◆ **WHAT IS EXPECTED**
Only the lines holding "juadm" are wanted here; copy each from the listing.

┌──

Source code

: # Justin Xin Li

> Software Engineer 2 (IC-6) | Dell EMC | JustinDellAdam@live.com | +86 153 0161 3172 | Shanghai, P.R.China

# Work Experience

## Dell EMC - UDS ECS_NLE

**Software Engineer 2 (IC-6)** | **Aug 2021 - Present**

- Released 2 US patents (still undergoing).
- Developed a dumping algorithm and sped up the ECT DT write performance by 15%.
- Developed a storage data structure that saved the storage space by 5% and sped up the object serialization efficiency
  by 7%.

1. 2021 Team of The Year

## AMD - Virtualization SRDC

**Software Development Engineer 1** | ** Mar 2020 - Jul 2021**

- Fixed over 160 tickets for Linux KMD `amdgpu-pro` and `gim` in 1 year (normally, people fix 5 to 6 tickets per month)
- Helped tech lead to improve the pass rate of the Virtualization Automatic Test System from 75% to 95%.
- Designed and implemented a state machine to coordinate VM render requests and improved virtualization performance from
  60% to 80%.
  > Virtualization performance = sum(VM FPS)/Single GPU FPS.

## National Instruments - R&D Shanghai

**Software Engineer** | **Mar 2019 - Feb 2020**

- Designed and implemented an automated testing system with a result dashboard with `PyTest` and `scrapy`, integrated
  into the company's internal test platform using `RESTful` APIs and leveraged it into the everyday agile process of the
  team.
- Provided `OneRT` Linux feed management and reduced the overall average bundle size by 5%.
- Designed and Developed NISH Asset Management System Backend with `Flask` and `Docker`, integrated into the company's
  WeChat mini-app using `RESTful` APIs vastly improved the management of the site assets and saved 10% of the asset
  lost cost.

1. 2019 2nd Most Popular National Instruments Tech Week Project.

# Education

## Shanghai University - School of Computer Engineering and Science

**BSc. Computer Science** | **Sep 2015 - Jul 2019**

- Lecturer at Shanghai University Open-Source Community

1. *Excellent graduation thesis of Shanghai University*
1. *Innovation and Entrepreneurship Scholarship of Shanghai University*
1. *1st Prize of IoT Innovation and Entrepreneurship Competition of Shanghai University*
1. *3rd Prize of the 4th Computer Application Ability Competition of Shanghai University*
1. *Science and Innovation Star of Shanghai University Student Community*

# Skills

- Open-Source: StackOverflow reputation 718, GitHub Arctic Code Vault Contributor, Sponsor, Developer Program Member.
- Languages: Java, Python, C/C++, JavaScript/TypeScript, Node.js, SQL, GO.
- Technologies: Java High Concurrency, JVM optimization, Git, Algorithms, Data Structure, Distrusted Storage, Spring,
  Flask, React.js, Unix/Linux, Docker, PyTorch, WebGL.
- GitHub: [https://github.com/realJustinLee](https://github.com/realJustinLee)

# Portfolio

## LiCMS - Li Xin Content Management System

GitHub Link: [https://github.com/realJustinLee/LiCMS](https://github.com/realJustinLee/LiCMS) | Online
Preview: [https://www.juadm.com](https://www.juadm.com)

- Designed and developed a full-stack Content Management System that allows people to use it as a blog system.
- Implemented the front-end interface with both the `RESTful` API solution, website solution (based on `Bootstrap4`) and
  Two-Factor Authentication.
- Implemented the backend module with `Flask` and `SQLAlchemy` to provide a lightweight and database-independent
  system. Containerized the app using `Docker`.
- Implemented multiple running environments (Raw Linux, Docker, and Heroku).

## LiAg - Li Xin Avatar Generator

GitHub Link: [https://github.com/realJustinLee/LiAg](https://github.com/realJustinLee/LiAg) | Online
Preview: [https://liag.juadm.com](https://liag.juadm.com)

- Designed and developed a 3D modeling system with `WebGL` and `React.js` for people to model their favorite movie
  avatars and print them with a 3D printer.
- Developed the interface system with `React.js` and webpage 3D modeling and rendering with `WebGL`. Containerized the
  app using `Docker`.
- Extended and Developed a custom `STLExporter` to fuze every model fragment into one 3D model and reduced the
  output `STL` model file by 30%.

└──

◆ **ANSWER TO THIS EXERCISE**
Preview: [https://www.juadm.com](https://www.juadm.com)
Preview: [https://liag.juadm.com](https://liag.juadm.com)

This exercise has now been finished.